MIT’s Online Big Data Class Gets High Marks

MIT and big data seems like a marriage made in heaven, and apparently the relationship is still going hot and heavy. The famed technical institution recently announced two new sessions of its popular online course designed to bring computer science professionals up to speed on big data concepts and execution.

Tackling the Challenges of Big Data, a six-week online course starting November 4 (with another session beginning on February 3, 2015) is offered by MITProfessionalX, the university’s online course platform. The course, taught by subject matter experts from MIT and the school’s Computer Science and Artificial Intelligence Laboratory (CSAIL), covers data collection, storage, and processing, extracting data, visualizations, and more.

The first iteration of the course, held last March, attracted 3,500 participants from 88 countries according to the school. Because of that overwhelming response, the next two sessions have been extended from the original four-week run. The course costs $545, and participants are expected to spend about five hours a week on it, including three hours of video.

Tackling the Challenges of Big Data is designed to be appropriate for anyone with a computer science degree or the equivalent experience. But of the students so far, 62 percent called themselves big data novices, 35 percent rated themselves as proficient in big data, and only 3 percent considered themselves experts. “We weren’t expecting such a high level of novices, or at least people who identified themselves that way,” Clara Piloto, director of global programs for MIT Professional Education, told InformationWeek.

Clearly there’s an unmet need for big data expertise.
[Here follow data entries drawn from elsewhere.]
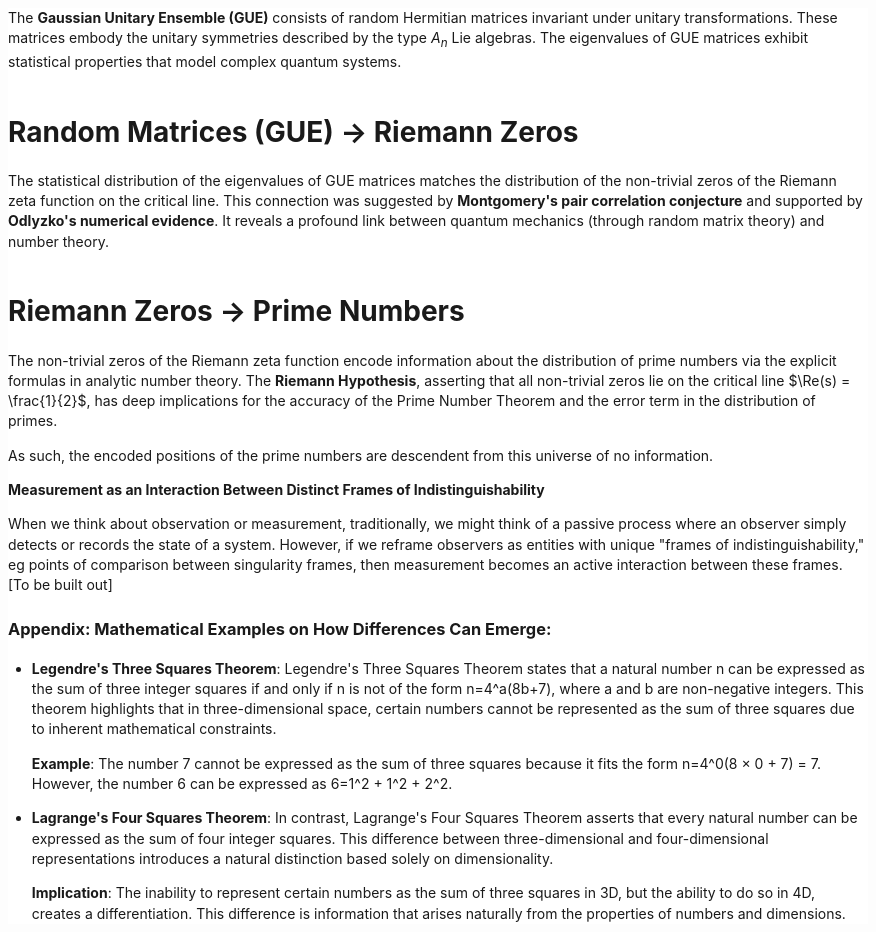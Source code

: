 The **Gaussian Unitary Ensemble (GUE)** consists of random Hermitian matrices invariant under unitary transformations. These matrices embody the unitary symmetries described by the type $A_n$ Lie algebras. The eigenvalues of GUE matrices exhibit statistical properties that model complex quantum systems.

# Random Matrices (GUE) → Riemann Zeros

The statistical distribution of the eigenvalues of GUE matrices matches the distribution of the non-trivial zeros of the Riemann zeta function on the critical line. This connection was suggested by **Montgomery's pair correlation conjecture** and supported by **Odlyzko's numerical evidence**. It reveals a profound link between quantum mechanics (through random matrix theory) and number theory.

# Riemann Zeros → Prime Numbers

The non-trivial zeros of the Riemann zeta function encode information about the distribution of prime numbers via the explicit formulas in analytic number theory. The **Riemann Hypothesis**, asserting that all non-trivial zeros lie on the critical line $\Re(s) = \frac{1}{2}$, has deep implications for the accuracy of the Prime Number Theorem and the error term in the distribution of primes.

As such, the encoded positions of the prime numbers are descendent from this universe of no information. 

**Measurement as an Interaction Between Distinct Frames of Indistinguishability**

When we think about observation or measurement, traditionally, we might think of a passive process where an observer simply detects or records the state of a system. However, if we reframe observers as entities with unique "frames of indistinguishability," eg points of comparison between singularity frames,  then measurement becomes an active interaction between these frames.
[To be built out]


### Appendix: Mathematical Examples on How Differences Can Emerge:

- **Legendre's Three Squares Theorem**: Legendre's Three Squares Theorem states that a natural number n can be expressed as the sum of three integer squares if and only if n is not of the form n=4^a(8b+7), where a and b are non-negative integers. This theorem highlights that in three-dimensional space, certain numbers cannot be represented as the sum of three squares due to inherent mathematical constraints.
  
  **Example**: The number 7 cannot be expressed as the sum of three squares because it fits the form n=4^0(8 × 0 + 7) = 7. However, the number 6 can be expressed as 6=1^2 + 1^2 + 2^2.

- **Lagrange's Four Squares Theorem**: In contrast, Lagrange's Four Squares Theorem asserts that every natural number can be expressed as the sum of four integer squares. This difference between three-dimensional and four-dimensional representations introduces a natural distinction based solely on dimensionality.
  
  **Implication**: The inability to represent certain numbers as the sum of three squares in 3D, but the ability to do so in 4D, creates a differentiation. This difference is information that arises naturally from the properties of numbers and dimensions.

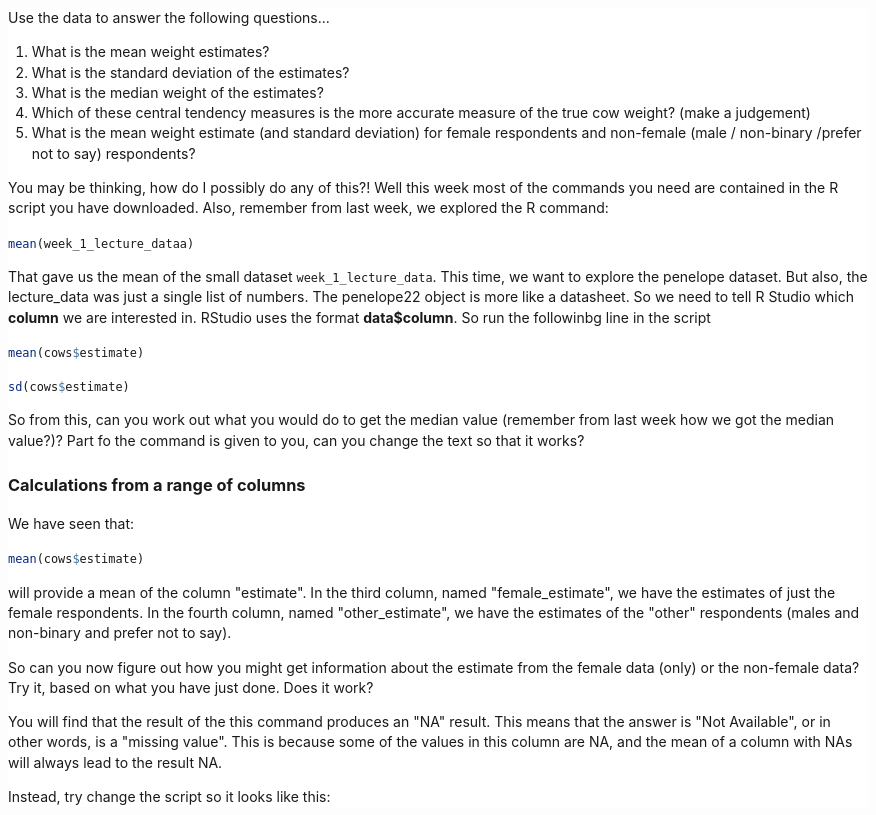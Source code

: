 Use the data to answer the following questions...

1.  What is the mean weight estimates?
2.  What is the standard deviation of the estimates?
3.  What is the median weight of the estimates?
4.  Which of these central tendency measures is the more accurate measure of the true cow weight? (make a judgement)
5.  What is the mean weight estimate (and standard deviation) for female respondents and non-female (male / non-binary /prefer not to say) respondents?

You may be thinking, how do I possibly do any of this?! Well this week most of the commands you need are contained in the R script you have downloaded. Also, remember from last week, we explored the R command:


```r
mean(week_1_lecture_dataa)
```

That gave us the mean of the small dataset `week_1_lecture_data`. This time, we want to explore the penelope dataset. But also, the lecture_data was just a single list of numbers. The penelope22 object is more like a datasheet. So we need to tell R Studio which **column** we are interested in. RStudio uses the format **data$column**. So run the followinbg line in the script


```r
mean(cows$estimate) 
```



```r
sd(cows$estimate)
```


So from this, can you work out what you would do to get the median value (remember from last week how we got the median value?)? Part fo the command is given to you, can you change the text so that it works?

### Calculations from a range of columns

We have seen that:


```r
mean(cows$estimate) 
```

will provide a mean of the column "estimate". In the third column, named "female_estimate", we have the estimates of just the female respondents. In the fourth column, named "other_estimate", we have the estimates of the "other" respondents (males and non-binary and prefer not to say).

So can you now figure out how you might get information about the estimate from the female data (only) or the non-female data? Try it, based on what you have just done. Does it work?

You will find that the result of the this command produces an "NA" result. This means that the answer is "Not Available", or in other words, is a "missing value". This is because some of the values in this column are NA, and the mean of a column with NAs will always lead to the result NA.

Instead, try change the script so it looks like this:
A famous 2011 McKinsey Global Institute report estimated that by 2018, the U.S. could face a shortage of up to 190,000 people with deep analytical skills–not to mention another 1.5 million managers and analysts who know how to use the analysis to make decisions.

The course description for Tackling the Challenges of Big Data promises that a successful student will be prepared to:

  • “Position yourself in your organization as a vital subject matter expert regarding major technologies and applications in your industry that are driving the Big Data revolution, and position your company to propel forward and stay competitive” and
  • “Engage confidently with management on opportunities and Big Data challenges faced by your industry; analyze emerging technologies and how those technologies can be applied effectively to address real business problems while unlocking the value of data and its potential use for company growth.”

That approach has garnered positive press. CIO Today quoted Brad Shimmin, a principal analyst at Current Analysis, saying the big data course offered by MIT “should be a requirement in any enterprise where you have business users interacting with data.”  The article continued by highlighting that “business users crave big data and analytics tools, but without an understanding of what makes data good or bad they may make decisions based on insight that’s fallacious.”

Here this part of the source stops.